EXERCISE BRIEF: The lines wanted are those in the data below that include "Studio".

PROVIDED DATA:

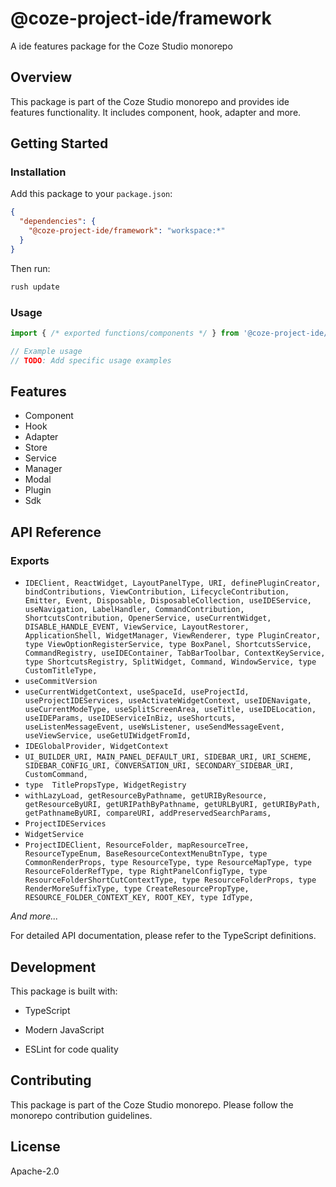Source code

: # @coze-project-ide/framework

A ide features package for the Coze Studio monorepo

## Overview

This package is part of the Coze Studio monorepo and provides ide features functionality. It includes component, hook, adapter and more.

## Getting Started

### Installation

Add this package to your `package.json`:

```json
{
  "dependencies": {
    "@coze-project-ide/framework": "workspace:*"
  }
}
```

Then run:

```bash
rush update
```

### Usage

```typescript
import { /* exported functions/components */ } from '@coze-project-ide/framework';

// Example usage
// TODO: Add specific usage examples
```

## Features

- Component
- Hook
- Adapter
- Store
- Service
- Manager
- Modal
- Plugin
- Sdk

## API Reference

### Exports

- `IDEClient,
  ReactWidget,
  LayoutPanelType,
  URI,
  definePluginCreator,
  bindContributions,
  ViewContribution,
  LifecycleContribution,
  Emitter,
  Event,
  Disposable,
  DisposableCollection,
  useIDEService,
  useNavigation,
  LabelHandler,
  CommandContribution,
  ShortcutsContribution,
  OpenerService,
  useCurrentWidget,
  DISABLE_HANDLE_EVENT,
  ViewService,
  LayoutRestorer,
  ApplicationShell,
  WidgetManager,
  ViewRenderer,
  type PluginCreator,
  type ViewOptionRegisterService,
  type BoxPanel,
  ShortcutsService,
  CommandRegistry,
  useIDEContainer,
  TabBarToolbar,
  ContextKeyService,
  type ShortcutsRegistry,
  SplitWidget,
  Command,
  WindowService,
  type CustomTitleType,`
- `useCommitVersion`
- `useCurrentWidgetContext,
  useSpaceId,
  useProjectId,
  useProjectIDEServices,
  useActivateWidgetContext,
  useIDENavigate,
  useCurrentModeType,
  useSplitScreenArea,
  useTitle,
  useIDELocation,
  useIDEParams,
  useIDEServiceInBiz,
  useShortcuts,
  useListenMessageEvent,
  useWsListener,
  useSendMessageEvent,
  useViewService,
  useGetUIWidgetFromId,`
- `IDEGlobalProvider, WidgetContext`
- `UI_BUILDER_URI,
  MAIN_PANEL_DEFAULT_URI,
  SIDEBAR_URI,
  URI_SCHEME,
  SIDEBAR_CONFIG_URI,
  CONVERSATION_URI,
  SECONDARY_SIDEBAR_URI,
  CustomCommand,`
- `type  TitlePropsType, WidgetRegistry`
- `withLazyLoad,
  getResourceByPathname,
  getURIByResource,
  getResourceByURI,
  getURIPathByPathname,
  getURLByURI,
  getURIByPath,
  getPathnameByURI,
  compareURI,
  addPreservedSearchParams,`
- `ProjectIDEServices`
- `WidgetService`
- `ProjectIDEClient,
  ResourceFolder,
  mapResourceTree,
  ResourceTypeEnum,
  BaseResourceContextMenuBtnType,
  type CommonRenderProps,
  type ResourceType,
  type ResourceMapType,
  type ResourceFolderRefType,
  type RightPanelConfigType,
  type ResourceFolderShortCutContextType,
  type ResourceFolderProps,
  type RenderMoreSuffixType,
  type CreateResourcePropType,
  RESOURCE_FOLDER_CONTEXT_KEY,
  ROOT_KEY,
  type IdType,`

*And more...*

For detailed API documentation, please refer to the TypeScript definitions.

## Development

This package is built with:

- TypeScript
- Modern JavaScript

- ESLint for code quality

## Contributing

This package is part of the Coze Studio monorepo. Please follow the monorepo contribution guidelines.

## License

Apache-2.0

RESULT FOR THIS TASK:
A ide features package for the Coze Studio monorepo
This package is part of the Coze Studio monorepo and provides ide features functionality. It includes component, hook, adapter and more.
This package is part of the Coze Studio monorepo. Please follow the monorepo contribution guidelines.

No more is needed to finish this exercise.